If you have suggestions on other features I could collect let me know! I'll also be building a way to get actual training data from HN itself and letting HN users determine if a comment is actually insulting or not so that the predictions constantly improve.


Have you ever considered that machine learning isn't fairly dust and that you can't sprinkle algorithms on a criteria that's poorly formulated to begin with and get an objective criteria for evaluation? I mean what is "hate" - insults? expressions of frustration? Sly insults? Sarcasm?

Also, the "most hateful" comment was me quoting someone else's rather unpleasant comment, whereas I'd prefer my distaste for lousy ideas show through more directly.


Great point.

1. I wish everything was made from *fairy dust. How awesome would that be? :)

2. "Hate" is definitely hard to quantify. It's in fact quite difficult to map words to their intentions and get it right consistently (especially within a proper context). So difficult that people set up Kaggle competitions on exactly this. I actually got my "magical" training data from a competition that paid out $10k, which I explained in the article but here it is again:

https://www.kaggle.com/c/detecting-insults-in-social-comment...

They did a great job building a baseline training data set to evaluate several different models on. Which are all briefly explained or at least shown in code in the article. And what "hate" actually means here is the probability that a comment is considered insulting. The "hater score" is just an average of the most recent (or oldest, depending on your settings) comments' probabilities that they are insulting.

3. I read and looked at several different attempts to build something similar by various data scientists who were kind enough to share their findings, including a huge contributor to scikit-learn (https://github.com/amueller).

4. Taking out quoted text would be a great feature to add. I have about 5 or 6 new features I will probably add and see if the model works any better for it, thanks for the suggestion (another person was suggesting the same thing). :)

5. This was just to see how well "sprinkled algorithms" and magical coding works in the wild world of actual comments. I love learning and improving my knowledge base with actual experience so I figured why not build something and see what happens. :)


My favorite part about your algorithm is that it even detects SELF-HATRED! That puts an interesting, and depressing!, spin on the project. My pseudo-unconscious self-loathing was uncovered through my meager number of HN posts. Eerie.

The worst comment detected by your project is an expression of relief in learning that onions will not, in fact, brown in fewer than 30 minutes.

"All your life you're just thinking, "I'M AN IDIOT, WHY WON'T THESE BROWN!?" and then, one September's day, you find out it was all lies... the entire time. Lies all the way down."


It's interesting some of the comments that the system decided were negative from my history.

Of all of them, only one was actually negative (and that one was about people that steal AWS resources for cryptocoin mining)

Hopefully I'll have some time one evening to have a bit more of a play with your work :)

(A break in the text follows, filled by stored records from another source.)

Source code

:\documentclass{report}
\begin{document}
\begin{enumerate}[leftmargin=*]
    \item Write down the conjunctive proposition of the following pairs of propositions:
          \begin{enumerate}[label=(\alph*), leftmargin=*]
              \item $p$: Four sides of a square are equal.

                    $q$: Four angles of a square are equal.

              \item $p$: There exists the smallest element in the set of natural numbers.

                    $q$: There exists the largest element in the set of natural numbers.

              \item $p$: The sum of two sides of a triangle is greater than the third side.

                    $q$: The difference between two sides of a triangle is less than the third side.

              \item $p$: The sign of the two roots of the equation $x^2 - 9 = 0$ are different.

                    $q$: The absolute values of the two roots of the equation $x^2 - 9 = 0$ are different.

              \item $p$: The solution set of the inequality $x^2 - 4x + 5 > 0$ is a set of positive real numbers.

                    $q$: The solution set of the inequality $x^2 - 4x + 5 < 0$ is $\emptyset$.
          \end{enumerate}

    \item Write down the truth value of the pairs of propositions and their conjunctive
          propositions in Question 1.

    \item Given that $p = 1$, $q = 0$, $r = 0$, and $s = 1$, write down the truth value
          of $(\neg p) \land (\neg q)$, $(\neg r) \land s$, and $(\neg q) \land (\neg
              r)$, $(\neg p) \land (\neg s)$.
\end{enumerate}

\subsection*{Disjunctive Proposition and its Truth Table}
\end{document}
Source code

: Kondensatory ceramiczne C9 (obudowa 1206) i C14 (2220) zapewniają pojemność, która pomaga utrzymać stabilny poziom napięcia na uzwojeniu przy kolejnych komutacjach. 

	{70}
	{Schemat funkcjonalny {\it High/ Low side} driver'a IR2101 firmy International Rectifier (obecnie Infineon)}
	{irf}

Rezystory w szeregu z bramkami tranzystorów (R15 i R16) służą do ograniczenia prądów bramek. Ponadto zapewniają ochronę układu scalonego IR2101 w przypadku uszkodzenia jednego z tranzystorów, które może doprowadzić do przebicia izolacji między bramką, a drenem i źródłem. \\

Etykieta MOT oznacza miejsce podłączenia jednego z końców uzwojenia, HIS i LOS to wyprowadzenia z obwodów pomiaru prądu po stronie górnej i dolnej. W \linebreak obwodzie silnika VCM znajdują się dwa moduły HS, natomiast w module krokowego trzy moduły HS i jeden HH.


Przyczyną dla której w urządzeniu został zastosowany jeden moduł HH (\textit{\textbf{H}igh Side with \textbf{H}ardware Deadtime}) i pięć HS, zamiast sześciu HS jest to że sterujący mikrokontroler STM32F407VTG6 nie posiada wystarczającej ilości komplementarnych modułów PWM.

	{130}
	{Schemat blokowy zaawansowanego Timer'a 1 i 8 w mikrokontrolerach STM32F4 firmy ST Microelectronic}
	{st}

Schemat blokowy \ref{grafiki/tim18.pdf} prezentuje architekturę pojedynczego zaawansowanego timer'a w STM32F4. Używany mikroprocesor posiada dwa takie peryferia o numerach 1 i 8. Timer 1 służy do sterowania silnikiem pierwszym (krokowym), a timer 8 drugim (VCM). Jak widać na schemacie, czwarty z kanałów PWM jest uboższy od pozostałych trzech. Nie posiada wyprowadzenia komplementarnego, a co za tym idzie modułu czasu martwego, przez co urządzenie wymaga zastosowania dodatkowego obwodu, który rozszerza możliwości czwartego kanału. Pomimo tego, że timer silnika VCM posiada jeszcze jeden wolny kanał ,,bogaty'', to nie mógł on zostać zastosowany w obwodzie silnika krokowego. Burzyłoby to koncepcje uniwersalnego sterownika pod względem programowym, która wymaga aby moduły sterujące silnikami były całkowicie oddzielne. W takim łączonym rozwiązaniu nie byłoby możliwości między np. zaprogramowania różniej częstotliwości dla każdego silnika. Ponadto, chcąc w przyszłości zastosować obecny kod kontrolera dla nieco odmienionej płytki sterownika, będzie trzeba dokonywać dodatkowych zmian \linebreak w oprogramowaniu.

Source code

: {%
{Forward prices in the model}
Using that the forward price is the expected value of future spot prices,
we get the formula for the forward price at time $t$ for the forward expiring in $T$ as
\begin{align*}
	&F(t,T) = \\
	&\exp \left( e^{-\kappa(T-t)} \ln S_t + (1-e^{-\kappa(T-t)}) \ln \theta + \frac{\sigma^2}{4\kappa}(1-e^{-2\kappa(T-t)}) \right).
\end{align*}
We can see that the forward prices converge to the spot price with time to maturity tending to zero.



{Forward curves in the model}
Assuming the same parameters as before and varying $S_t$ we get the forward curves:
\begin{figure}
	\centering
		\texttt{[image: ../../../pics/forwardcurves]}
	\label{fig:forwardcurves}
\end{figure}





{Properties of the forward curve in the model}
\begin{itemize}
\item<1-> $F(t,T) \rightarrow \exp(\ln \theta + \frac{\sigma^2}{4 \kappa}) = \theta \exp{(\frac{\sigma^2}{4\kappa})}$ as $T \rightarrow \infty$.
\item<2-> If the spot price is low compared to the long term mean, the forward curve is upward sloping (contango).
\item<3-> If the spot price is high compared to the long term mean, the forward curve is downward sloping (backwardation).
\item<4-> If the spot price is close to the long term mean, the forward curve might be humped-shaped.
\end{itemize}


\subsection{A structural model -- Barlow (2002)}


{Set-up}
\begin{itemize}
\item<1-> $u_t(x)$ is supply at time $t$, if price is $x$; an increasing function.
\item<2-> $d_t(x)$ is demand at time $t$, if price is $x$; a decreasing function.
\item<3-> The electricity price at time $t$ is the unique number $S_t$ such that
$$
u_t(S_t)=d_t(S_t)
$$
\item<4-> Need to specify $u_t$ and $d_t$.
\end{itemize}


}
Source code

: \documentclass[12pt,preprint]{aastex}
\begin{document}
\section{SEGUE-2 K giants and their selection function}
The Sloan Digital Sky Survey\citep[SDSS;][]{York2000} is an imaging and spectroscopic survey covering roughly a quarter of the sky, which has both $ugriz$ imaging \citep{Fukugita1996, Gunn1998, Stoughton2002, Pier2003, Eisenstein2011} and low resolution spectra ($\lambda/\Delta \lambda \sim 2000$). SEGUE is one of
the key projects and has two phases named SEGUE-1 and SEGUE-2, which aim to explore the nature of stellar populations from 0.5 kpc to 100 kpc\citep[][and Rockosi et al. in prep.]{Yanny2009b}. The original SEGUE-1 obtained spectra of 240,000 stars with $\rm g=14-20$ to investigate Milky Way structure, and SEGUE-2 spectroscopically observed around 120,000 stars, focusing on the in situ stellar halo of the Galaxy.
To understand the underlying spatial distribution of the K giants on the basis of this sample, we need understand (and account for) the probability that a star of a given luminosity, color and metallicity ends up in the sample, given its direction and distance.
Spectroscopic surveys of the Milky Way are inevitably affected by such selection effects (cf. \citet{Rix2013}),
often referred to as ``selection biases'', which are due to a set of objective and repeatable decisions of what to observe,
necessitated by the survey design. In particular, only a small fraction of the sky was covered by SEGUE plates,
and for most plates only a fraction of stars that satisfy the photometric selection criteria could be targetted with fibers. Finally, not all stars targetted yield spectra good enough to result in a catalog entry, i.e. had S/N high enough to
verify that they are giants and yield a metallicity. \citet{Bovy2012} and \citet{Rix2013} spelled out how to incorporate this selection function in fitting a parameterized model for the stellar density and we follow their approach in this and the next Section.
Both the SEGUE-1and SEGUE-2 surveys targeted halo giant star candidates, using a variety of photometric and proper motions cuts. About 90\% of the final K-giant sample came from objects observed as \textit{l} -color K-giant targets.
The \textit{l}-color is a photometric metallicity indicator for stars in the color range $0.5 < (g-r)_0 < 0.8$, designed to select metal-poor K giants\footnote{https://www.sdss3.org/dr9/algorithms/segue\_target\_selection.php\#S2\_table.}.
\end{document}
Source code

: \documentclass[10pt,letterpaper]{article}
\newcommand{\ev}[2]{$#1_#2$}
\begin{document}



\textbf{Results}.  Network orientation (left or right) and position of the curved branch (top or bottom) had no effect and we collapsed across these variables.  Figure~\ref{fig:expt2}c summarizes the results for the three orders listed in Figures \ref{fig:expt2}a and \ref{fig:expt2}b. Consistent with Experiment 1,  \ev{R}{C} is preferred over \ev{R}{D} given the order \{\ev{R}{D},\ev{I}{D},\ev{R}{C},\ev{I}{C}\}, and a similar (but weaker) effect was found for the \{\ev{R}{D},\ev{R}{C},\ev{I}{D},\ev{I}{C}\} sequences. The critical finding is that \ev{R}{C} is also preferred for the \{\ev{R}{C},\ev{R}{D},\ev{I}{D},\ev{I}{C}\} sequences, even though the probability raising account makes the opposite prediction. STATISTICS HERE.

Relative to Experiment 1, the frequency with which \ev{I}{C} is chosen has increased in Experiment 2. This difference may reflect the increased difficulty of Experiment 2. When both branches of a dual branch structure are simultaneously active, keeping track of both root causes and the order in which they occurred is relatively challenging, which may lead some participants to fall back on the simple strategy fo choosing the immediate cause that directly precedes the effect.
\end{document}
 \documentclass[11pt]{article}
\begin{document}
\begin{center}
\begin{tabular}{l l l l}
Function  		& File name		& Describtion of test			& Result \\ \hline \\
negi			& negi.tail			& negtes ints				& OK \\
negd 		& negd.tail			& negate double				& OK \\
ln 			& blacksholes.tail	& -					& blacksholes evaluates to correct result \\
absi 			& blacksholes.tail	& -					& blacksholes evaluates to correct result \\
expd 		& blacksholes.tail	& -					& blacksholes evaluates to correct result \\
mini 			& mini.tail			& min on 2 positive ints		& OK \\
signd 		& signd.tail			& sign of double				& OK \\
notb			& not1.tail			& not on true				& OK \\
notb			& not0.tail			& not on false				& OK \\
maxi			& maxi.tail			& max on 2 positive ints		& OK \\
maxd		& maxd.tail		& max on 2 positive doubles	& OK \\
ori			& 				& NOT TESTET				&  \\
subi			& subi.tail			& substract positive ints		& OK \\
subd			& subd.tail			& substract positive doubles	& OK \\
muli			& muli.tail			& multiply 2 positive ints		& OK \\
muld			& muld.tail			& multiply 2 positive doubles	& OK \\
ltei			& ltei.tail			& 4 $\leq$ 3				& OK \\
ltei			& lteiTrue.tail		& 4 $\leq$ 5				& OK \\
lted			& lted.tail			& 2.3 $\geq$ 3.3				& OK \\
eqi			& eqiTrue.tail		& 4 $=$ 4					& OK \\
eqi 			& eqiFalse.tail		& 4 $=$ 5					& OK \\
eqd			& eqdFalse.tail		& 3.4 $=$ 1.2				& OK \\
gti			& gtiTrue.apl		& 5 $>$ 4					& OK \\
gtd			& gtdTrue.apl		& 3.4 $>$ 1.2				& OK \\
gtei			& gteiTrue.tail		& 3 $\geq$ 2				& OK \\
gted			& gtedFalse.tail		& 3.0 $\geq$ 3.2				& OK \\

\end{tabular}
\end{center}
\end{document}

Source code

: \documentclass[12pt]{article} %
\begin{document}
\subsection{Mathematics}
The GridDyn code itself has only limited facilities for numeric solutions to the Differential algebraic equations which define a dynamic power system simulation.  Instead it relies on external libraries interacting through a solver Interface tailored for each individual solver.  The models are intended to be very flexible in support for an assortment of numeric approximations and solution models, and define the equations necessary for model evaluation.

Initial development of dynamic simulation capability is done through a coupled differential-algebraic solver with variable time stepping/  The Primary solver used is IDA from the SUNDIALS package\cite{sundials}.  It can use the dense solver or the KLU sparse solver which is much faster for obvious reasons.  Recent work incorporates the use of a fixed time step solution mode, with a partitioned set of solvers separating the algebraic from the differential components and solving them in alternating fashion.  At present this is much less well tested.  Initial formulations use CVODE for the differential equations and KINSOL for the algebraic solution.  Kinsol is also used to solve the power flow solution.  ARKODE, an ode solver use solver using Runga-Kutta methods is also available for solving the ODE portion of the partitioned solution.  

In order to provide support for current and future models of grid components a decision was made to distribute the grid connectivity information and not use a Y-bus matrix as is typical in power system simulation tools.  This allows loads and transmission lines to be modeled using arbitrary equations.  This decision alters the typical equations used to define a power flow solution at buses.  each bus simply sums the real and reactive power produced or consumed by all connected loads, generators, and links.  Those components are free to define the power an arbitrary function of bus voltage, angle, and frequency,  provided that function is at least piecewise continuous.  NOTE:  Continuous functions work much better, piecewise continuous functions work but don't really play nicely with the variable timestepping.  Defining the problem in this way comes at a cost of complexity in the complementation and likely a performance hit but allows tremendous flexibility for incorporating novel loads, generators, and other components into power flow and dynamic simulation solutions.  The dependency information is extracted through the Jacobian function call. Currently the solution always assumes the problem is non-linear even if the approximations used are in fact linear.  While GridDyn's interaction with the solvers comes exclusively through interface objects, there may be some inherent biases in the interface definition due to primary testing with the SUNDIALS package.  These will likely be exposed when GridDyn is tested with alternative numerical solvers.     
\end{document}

Great! I'm excited to hear about your findings. I'll try to incorporate them into the app! :)


It doesn't seem to work on shadowbanned users, eg. https://news.ycombinator.com/user?id=TempleOS

I'm not sure if this is a limitation of the API or not though.


Hmmm... seems to work for me. https://transfer.sh/TclxF/templeos.png

Here is the API call too. https://hacker-news.firebaseio.com/v0/user/TempleOS.json

Something must have went wrong, sorry!


Right you are, I think I typed it all lowercase or camel case, thanks for the clarification :)


No worries! :)


I was really, really hoping that you built this in lisp.


(he tried to originally, but(


Please point this at the kernel.org mailing lists. Thank you.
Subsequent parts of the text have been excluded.